"Eleven months ago, I wrote you to share my expectations for the coming health reform debate. At the time, I expressed Democrats’ intention to work in good faith with Republicans, and my desire that – while we would disagree at times – we could engage in an honest discussion grounded in facts rather than fear, and focused on producing results, not playing partisan politics.
"Obviously, the opposite has happened..."
That's Harry Reid, in a letter sent to Senate minority leader Mitch McConnell yesterday. In it, Reid lays it all out. Republicans have spent the last year "mischaracterizing the health reform bill and misleading the public." The majority leader writes, "Though we have tried to engage in a serious discussion, our efforts have been met by repeatedly debunked myths and outright lies. At the same time, Republicans have resorted to extraordinary legislative maneuvers in an effort not to improve the bill, but to delay and kill it." As a result, Reid concludes that "these Republican maneuvers are rooted less in substantive policy concerns and more in a partisan desire to discredit Democrats, bolster Republicans, and protect the status quo on behalf of the insurance industry."
In the oh-so genteel chamber that is the United States Senate, this is about as close as you'll ever come to a bitch-slap. And all it is is the truth without sugar-coating. From "death panels" to "government takeover" to "socialist nightmare," Republicans have been remarkably unserious in their approach to healthcare reform. In fact, "childish" is the word that comes to my mind; the teabaggers and town hall mobs aren't about actually policy. If they were, then they'd have some sort of basis in fact -- unless all those people are quadrennial millionaires, no one's raising their taxes. The teabaggers and the town hall mobs and the birthers are about having a national right wing tantrum and holding your breath until you turn blue, because there's a Democrat in the White House. You can't have a fact-free debate. It just can't be done and it's an abuse of language to call the right's reaction to Democratic policies "debate." It's the foot-stomping, fist-waving, shrieking fit of a two-year-old refusing to eat her broccoli. As Reid describes it:
[T]he attacks on the health care bill are part of a broader pattern. As has been well documented, your caucus conspicuously shattered the record for obstruction last Congress by demanding gratuitous procedural votes on even the most non-controversial matters, and by stalling the work of the Senate despite the urgency of the serious problems facing our country. Senate Republicans are on pace to again break their own record this Congress, illustrated by Sen. Bunning’s effort to prevent the Senate from acting to extend families’ unemployment and health benefits even after those benefits had expired.

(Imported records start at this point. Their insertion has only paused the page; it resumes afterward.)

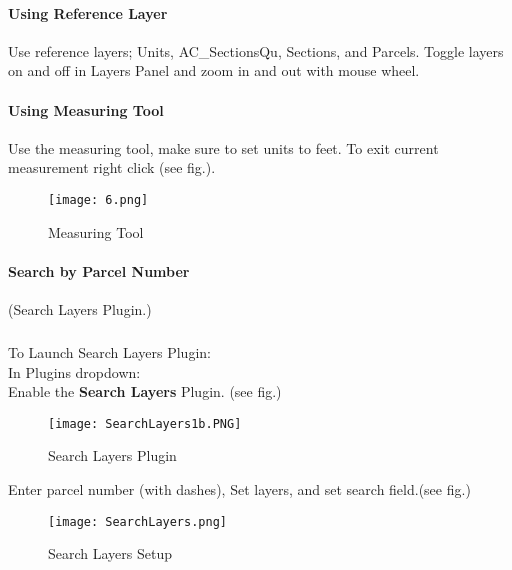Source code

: \documentclass[class=book , crop=false]{standalone}
\begin{document}
\paragraph{Using Reference Layer}
\large Use reference layers; Units, AC\_SectionsQu, Sections, and Parcels.  Toggle layers on and off in Layers Panel and zoom in and out with mouse wheel.
\clearpage

\paragraph{Using Measuring Tool}
\large Use the measuring tool, make sure to set units to feet.  To exit current measurement right click (see fig.).
\begin{figure}[H]
\begin{center}
\texttt{[image: 6.png]}
\end{center}
\caption{Measuring Tool}
\end{figure}							
\clearpage
			
\paragraph{Search by Parcel Number}
\small (Search Layers Plugin.)
\subparagraph{}
To Launch Search Layers Plugin:\\In Plugins dropdown:\\Enable the \textbf{Search Layers} Plugin. (see fig.)		
\begin{figure}[H]
\begin{center}
\texttt{[image: SearchLayers1b.PNG]}
\end{center}
\caption{Search Layers Plugin}
\end{figure}
\bigskip
Enter parcel number {\tiny (with dashes)}, Set layers, and set search field.(see fig.) 
\begin{figure}[H]						
\begin{center}
\texttt{[image: SearchLayers.png]}
\end{center}
\caption{Search Layers Setup}
\end{figure}
											
\clearpage			
			
\end{document}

While Republicans were distorting the facts in the health care debate and inflicting delay after needless delay, millions of Americans have continued to suffer as they struggle to afford to stay healthy, stay out of bankruptcy and stay in their homes. Thousands of Americans lose their health care every day, and tens of thousands of the uninsured have lost their lives since this debate began. Meanwhile, rising health costs have contributed to a rising federal budget deficit.

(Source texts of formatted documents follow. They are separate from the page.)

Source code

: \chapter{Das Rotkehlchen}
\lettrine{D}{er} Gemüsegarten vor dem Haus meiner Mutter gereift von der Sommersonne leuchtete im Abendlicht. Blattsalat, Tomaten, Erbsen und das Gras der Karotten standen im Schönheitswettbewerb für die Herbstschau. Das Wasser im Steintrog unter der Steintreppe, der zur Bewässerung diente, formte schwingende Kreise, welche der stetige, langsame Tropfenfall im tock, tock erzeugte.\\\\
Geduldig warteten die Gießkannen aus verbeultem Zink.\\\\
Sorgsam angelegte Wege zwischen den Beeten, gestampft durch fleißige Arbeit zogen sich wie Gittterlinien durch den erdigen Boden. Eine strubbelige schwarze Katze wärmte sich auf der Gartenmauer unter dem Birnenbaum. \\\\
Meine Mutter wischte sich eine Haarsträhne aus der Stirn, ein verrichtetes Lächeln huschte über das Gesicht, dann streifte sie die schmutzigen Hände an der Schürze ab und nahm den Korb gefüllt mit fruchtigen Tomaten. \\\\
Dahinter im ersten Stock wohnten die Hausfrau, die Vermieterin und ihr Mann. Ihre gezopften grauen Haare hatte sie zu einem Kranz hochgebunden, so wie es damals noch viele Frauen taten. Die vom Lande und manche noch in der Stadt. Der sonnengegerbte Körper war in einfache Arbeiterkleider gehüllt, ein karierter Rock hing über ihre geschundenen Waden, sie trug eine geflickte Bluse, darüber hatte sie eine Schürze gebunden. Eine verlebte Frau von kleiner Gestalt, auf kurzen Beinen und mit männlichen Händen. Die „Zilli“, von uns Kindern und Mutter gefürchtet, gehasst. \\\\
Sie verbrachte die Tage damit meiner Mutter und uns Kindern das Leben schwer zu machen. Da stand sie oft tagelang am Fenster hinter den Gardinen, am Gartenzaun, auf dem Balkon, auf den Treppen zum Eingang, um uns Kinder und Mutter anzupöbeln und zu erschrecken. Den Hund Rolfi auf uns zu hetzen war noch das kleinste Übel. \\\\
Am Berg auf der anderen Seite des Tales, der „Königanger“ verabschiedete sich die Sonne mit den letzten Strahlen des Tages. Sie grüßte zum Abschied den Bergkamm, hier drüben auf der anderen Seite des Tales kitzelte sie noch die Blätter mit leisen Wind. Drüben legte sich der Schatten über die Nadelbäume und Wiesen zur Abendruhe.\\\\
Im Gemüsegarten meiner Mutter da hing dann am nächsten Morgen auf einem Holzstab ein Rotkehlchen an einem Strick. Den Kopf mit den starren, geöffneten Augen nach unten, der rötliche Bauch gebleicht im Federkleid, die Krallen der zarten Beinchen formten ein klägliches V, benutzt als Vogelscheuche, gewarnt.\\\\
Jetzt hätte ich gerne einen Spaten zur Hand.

So, Reid informs McConnell, reconciliation it is. For the GOP, "bipartisan" obviously means "strictly Republican policies that Democrats vote for."
"I know that many Republicans have expressed concerns with our use of the existing Senate rules, but their argument is unjustified," Reid wrote. "There is nothing unusual or extraordinary about the use of reconciliation." It seems that, if you take a gander at the Constitution, you won't find the word "filibuster." What it does say is "The Vice President of the United States shall be President of the Senate, but shall have no Vote, unless they be equally divided." If sixty votes are needed to pass anything, why would the VP have to break ties? Despite Republican claims to the contrary, the framers of the Constitution clearly envisioned majority rule in the Senate. To argue anything else is to lie. This isn't some arcane parliamentary trick, some weird loophole that's being exploited, this is democracy. If you find the idea of majority rule disturbing, you might look into finding some other place to live, because this country is just lousy with it.

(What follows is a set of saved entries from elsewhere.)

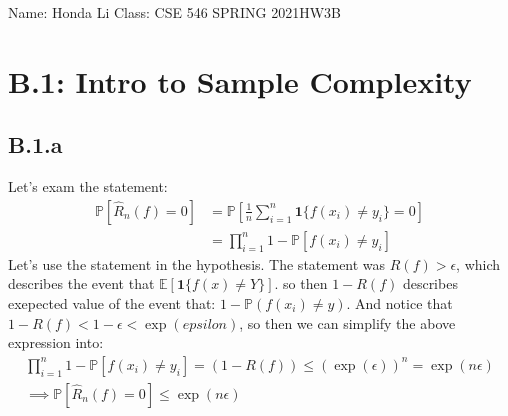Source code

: \documentclass[]{article}
\begin{document}
\begin{center}
    Name: Honda Li \quad Class: CSE 546 SPRING 2021\quad HW3B 
\end{center}

\section*{B.1: Intro to Sample Complexity}
    \subsection*{B.1.a}
        Let's exam the statement: 
        \begin{align*}\tag{B.1.a}\label{eqn:B.1.a}
            \mathbb{P}\left[
                \hat{R}_n(f) = 0
            \right]
            &= 
            \mathbb{P}\left[
                \frac{1}{n}\sum_{i = 1}^{n}
                    \mathbf{1}\{
                        f(x_i) \ne y_i
                    \} = 0
            \right]
            \\
            &= 
            \prod_{i = 1}^{n}
                1 - \mathbb{P}\left[
                    f(x_i) \ne y_i
                \right]
        \end{align*}
    Let's use the statement in the hypothesis. The statement was $R(f) > \epsilon$, which describes the event that $\mathbb{E}\left[\mathbf{1}\{f(x)\ne Y\}\right]$. so then $1 - R(f)$ describes exepected value of the event that: $1 - \mathbb{P}\left(f(x_i) \ne y\right)$. And notice that $1 - R(f)< 1 - \epsilon < \exp(epsilon)$, so then we can simplify the above expression into: 
    \begin{align*}\tag{B.1.a.1}\label{eqn:B.1.a.1}
        \prod_{i = 1}^{n}
        1 - \mathbb{P}\left[
            f(x_i) \ne y_i
        \right] = (1 - R(f)) \le (\exp(\epsilon))^n = \exp(n\epsilon)
        \\
        \implies 
        \mathbb{P}\left[
            \hat{R}_n(f) = 0
        \right] \le \exp(n\epsilon)
    \end{align*}
\end{document}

So take your bawling fit someplace else. In a democracy, there are winners and there are losers. You can't always win. And, when you lose, it isn't some catastrophe -- the nation isn't being destroyed -- it's just voting. If Democrats have the votes to pass this, then they will -- and they'll do it legally, ethically, and in a way that the founders intended.
All the crying and stomping of feet in the world won't change that.